The definition of inversion \( f_C \colon \mathbb{C} \to \mathbb{C} \) with respect to a circle \( C \) with center \( \boldsymbol{c} \in \mathbb{C} \) and radius \( r>0 \) depends on the location of \( z\in \mathbb{C} \) with respect to the circle:

- Given any point \( z\in \mathbb{C} \) outside of the disk bounded by \( C, \) consider the segment that joins \( \boldsymbol{c} \) with \( z, \) and the only circle that has this segment as diameter.
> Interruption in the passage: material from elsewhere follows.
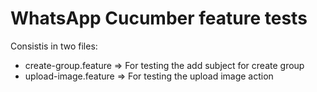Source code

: # WhatsApp Cucumber feature tests

Consistis in two files:

 - create-group.feature => For testing the add subject for create group
 - upload-image.feature => For testing the upload image action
The two circles intersect at points \( P, Q. \) The intersection of the segments \( PQ \) and \( \boldsymbol{c}z \) is the inversion of \( z\colon \)

- The inversion of a point \( z \) inside the disk bounded by \( C \) is obtained in a similar fashion: Consider the ray originating at \( \boldsymbol{c} \) that goes through \( z, \) and its perpendicular through \( z. \) The latter intersects the circle \( C \) at points \( P,Q. \) The only circle that goes through \( \boldsymbol{c}, P \) and \( Q \) intersects the ray \( \boldsymbol{c}z \) at the inversion of \( z. \)
- For any point \( z \) in the circle \( C, \) it is \( f_C(z)=z. \)

Note that the circle inversion is an *involution*: \( \big( f_C\circ f_C\big) (z) = z \) for all \( z \in \mathbb{C}. \) One must therefore be careful when designing IFS’s with inversions; usually we include a mechanism that prevents such a map to be called twice on a row.

Let us examine a few basic examples:

## An IFS consisting on circle inversions with respect to two disjoint disks

Choose two disjoint disks, construct an IFS containing the two corresponding circle inversions, pick a random point outside the two disks, and compute the orbit of this point by mapping each output through alternate inversions (in order to avoid the involution producing infinite loops). As you can see in the figure below, the limit seems to be a very simple set: two points. Can you find their location analytically?

How will the attractor set change if the two disks are tangent? And if the two disks intersect at a larger set?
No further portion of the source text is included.